You could run those dates through the date handler R_json_dateStringOp in RJSONIO::fromJSON after removing three zeros from the end of your string.

library(RJSONIO)
## create the JSON string after removing three zeros at the end of each 't'
make <- toJSON(gsub("0{3}(?=\\))", "", t, perl = TRUE))
## run it through fromJSON() with the date handler and collapse result to an atomic vector
do.call(c, fromJSON(make, stringFun = "R_json_dateStringOp"))
# [1] "2007-07-19 17:00:00 PDT" "2013-08-27 17:00:00 PDT" "2013-12-04 16:00:00 PST"
# [4] "2004-11-01 16:00:00 PST" "2014-06-19 17:00:00 PDT" "2003-05-04 17:00:00 PDT"
# [7] "2011-12-20 16:00:00 PST" "2005-05-12 17:00:00 PDT" "2012-07-25 17:00:00 PDT"
#[10] "1999-10-19 17:00:00 PDT" "2015-08-05 17:00:00 PDT" "2000-12-01 16:00:00 PST"
#[13] "2005-08-30 17:00:00 PDT" "2007-11-08 16:00:00 PST" "2012-03-15 17:00:00 PDT"
#[16] "2014-04-03 17:00:00 PDT" "2012-09-04 17:00:00 PDT" "2015-08-02 17:00:00 PDT"
#[19] "2000-02-17 16:00:00 PST" "2013-09-27 17:00:00 PDT" "2015-05-27 17:00:00 PDT"
#[22] "2015-07-10 17:00:00 PDT" "2013-08-13 17:00:00 PDT" "2015-04-08 17:00:00 PDT"
#[25] "1997-07-24 17:00:00 PDT" "2012-07-22 17:00:00 PDT" "2013-10-22 17:00:00 PDT"
#[28] "2009-11-29 16:00:00 PST" "2015-03-27 17:00:00 PDT" "2015-01-22 16:00:00 PST"
0
votes

This line:

stringi::stri_locate(Input_String, regex = "\\)")[1,1]

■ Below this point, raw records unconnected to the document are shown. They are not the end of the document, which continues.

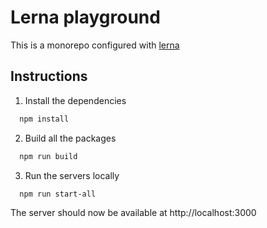# Lerna playground

This is a monorepo configured with [lerna](https://github.com/lerna/lerna)

## Instructions

1. Install the dependencies

```bash
  npm install
```

2. Build all the packages

```bash
  npm run build
```

3. Run the servers locally

```bash
  npm run start-all
```

The server should now be available at http://localhost:3000
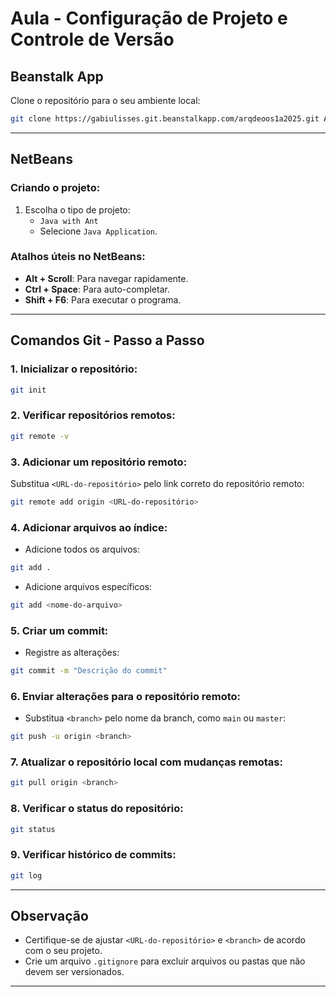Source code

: # Aula - Configuração de Projeto e Controle de Versão

## Beanstalk App
Clone o repositório para o seu ambiente local:
```bash
git clone https://gabiulisses.git.beanstalkapp.com/arqdeoos1a2025.git ARQDEOOS1A2025
```

---

## NetBeans
### Criando o projeto:
1. Escolha o tipo de projeto:
   - `Java with Ant`
   - Selecione `Java Application`.

### Atalhos úteis no NetBeans:
- **Alt + Scroll**: Para navegar rapidamente.  
- **Ctrl + Space**: Para auto-completar.  
- **Shift + F6**: Para executar o programa.

---

## Comandos Git - Passo a Passo
### 1. Inicializar o repositório:
```bash
git init
```

### 2. Verificar repositórios remotos:
```bash
git remote -v
```

### 3. Adicionar um repositório remoto:
Substitua `<URL-do-repositório>` pelo link correto do repositório remoto:
```bash
git remote add origin <URL-do-repositório>
```

### 4. Adicionar arquivos ao índice:
- Adicione todos os arquivos:
```bash
git add .
```
- Adicione arquivos específicos:
```bash
git add <nome-do-arquivo>
```

### 5. Criar um commit:
- Registre as alterações:
```bash
git commit -m "Descrição do commit"
```

### 6. Enviar alterações para o repositório remoto:
- Substitua `<branch>` pelo nome da branch, como `main` ou `master`:
```bash
git push -u origin <branch>
```

### 7. Atualizar o repositório local com mudanças remotas:
```bash
git pull origin <branch>
```

### 8. Verificar o status do repositório:
```bash
git status
```

### 9. Verificar histórico de commits:
```bash
git log
```

---

## Observação
- Certifique-se de ajustar `<URL-do-repositório>` e `<branch>` de acordo com o seu projeto.
- Crie um arquivo `.gitignore` para excluir arquivos ou pastas que não devem ser versionados.

---
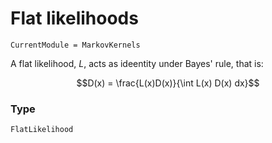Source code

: # Flat likelihoods

```@meta
CurrentModule = MarkovKernels
```

A flat likelihood, $L$, acts as ideentity under Bayes' rule, that is:

```math
D(x) = \frac{L(x)D(x)}{\int L(x) D(x) dx}
```



### Type

```@docs
FlatLikelihood
```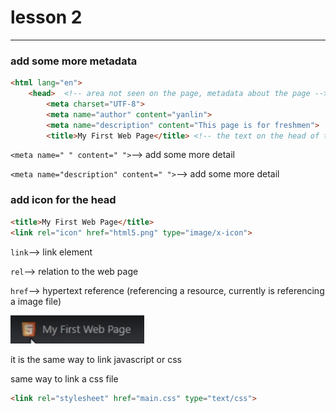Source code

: # lesson 2

---



### add some more metadata

```html
<html lang="en">  
    <head>	<!-- area not seen on the page, metadata about the page -->
        <meta charset="UTF-8">
      	<meta name="author" content="yanlin">
      	<meta name="description" content="This page is for freshmen">
        <title>My First Web Page</title> <!-- the text on the head of the page -->
```

`<meta name=" " content=" ">`--> add some more detail

`<meta name="description" content=" ">`--> add some more detail



### add icon for the head

```html
<title>My First Web Page</title>
<link rel="icon" href="html5.png" type="image/x-icon">
```

`link`--> link element

`rel`--> relation to the web page

`href`--> hypertext reference (referencing a resource, currently is referencing a image file)

<img src=".assets/image-20231126202210389.png" alt="image-20231126202210389" style="zoom: 33%;" />

it is the same way to link javascript or css 

same way to link a css file

```html
<link rel="stylesheet" href="main.css" type="text/css">
```







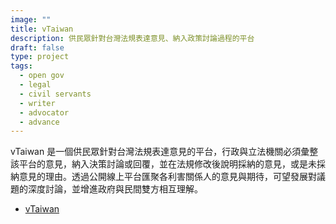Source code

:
 ```yaml
---
image: ""
title: vTaiwan
description: 供民眾針對台灣法規表達意見、納入政策討論過程的平台
draft: false
type: project
tags:
  - open gov
  - legal
  - civil servants
  - writer
  - advocator
  - advance
---
```

vTaiwan 是一個供民眾針對台灣法規表達意見的平台，行政與立法機關必須彙整該平台的意見，納入決策討論或回覆，並在法規修改後說明採納的意見，或是未採納意見的理由。透過公開線上平台匯聚各利害關係人的意見與期待，可望發展對議題的深度討論，並增進政府與民間雙方相互理解。

- [vTaiwan](https://vtaiwan.tw/)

Will get the position of the closing parenthesis, which can be either position 19 or 20, depending on how long each date string is. Since your first date is one of the longer ones, your end value will be 20. But extracting between start and 20 will return the closing ) for the shorter dates. Really the shorter dates need an end value of 19, and the long ones need a value of 20.

Anyway you just need more general regex to fix this:

as.numeric(stri_extract(t, regex = '\\d+'))

That will return all numbers in the string, which is what you ultimately want.